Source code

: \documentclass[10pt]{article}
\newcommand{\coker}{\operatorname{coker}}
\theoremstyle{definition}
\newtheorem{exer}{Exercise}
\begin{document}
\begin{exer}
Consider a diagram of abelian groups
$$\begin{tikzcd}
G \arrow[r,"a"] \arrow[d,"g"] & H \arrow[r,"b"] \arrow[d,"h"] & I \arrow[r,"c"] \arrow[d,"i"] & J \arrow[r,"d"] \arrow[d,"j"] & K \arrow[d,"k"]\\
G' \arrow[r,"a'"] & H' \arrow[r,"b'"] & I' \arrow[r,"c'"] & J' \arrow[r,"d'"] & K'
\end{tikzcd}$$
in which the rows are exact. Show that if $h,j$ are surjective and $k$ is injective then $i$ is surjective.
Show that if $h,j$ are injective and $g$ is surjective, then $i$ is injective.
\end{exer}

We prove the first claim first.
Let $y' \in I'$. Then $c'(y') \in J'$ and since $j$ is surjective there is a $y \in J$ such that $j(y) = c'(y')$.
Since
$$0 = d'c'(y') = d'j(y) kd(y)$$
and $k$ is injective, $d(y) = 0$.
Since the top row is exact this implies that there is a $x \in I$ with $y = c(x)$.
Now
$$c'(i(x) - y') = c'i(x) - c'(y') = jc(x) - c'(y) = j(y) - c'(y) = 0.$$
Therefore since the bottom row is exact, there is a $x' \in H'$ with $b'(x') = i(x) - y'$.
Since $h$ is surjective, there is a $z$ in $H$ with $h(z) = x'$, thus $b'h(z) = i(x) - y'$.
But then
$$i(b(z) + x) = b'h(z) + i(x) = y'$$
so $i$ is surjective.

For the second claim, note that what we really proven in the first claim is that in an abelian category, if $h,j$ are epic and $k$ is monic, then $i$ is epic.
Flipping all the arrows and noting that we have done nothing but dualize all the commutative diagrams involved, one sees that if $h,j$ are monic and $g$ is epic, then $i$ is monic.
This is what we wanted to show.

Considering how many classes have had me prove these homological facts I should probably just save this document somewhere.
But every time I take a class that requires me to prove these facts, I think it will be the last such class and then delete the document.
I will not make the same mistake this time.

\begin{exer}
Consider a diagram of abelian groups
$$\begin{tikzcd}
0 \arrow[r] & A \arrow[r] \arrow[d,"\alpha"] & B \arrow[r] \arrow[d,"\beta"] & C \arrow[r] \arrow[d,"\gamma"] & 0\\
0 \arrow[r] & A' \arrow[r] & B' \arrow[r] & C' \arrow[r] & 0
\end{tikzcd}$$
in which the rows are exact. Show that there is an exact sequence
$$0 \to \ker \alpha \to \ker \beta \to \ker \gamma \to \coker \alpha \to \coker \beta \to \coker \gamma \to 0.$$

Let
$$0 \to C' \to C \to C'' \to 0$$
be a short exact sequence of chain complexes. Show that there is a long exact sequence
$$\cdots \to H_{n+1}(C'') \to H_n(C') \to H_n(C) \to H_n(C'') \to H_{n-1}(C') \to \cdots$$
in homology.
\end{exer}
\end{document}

**WHAT THIS TASK INVOLVES**
Give the number of lines in the entries that hold the word "gamma", and nothing else.

**SOLUTION**
2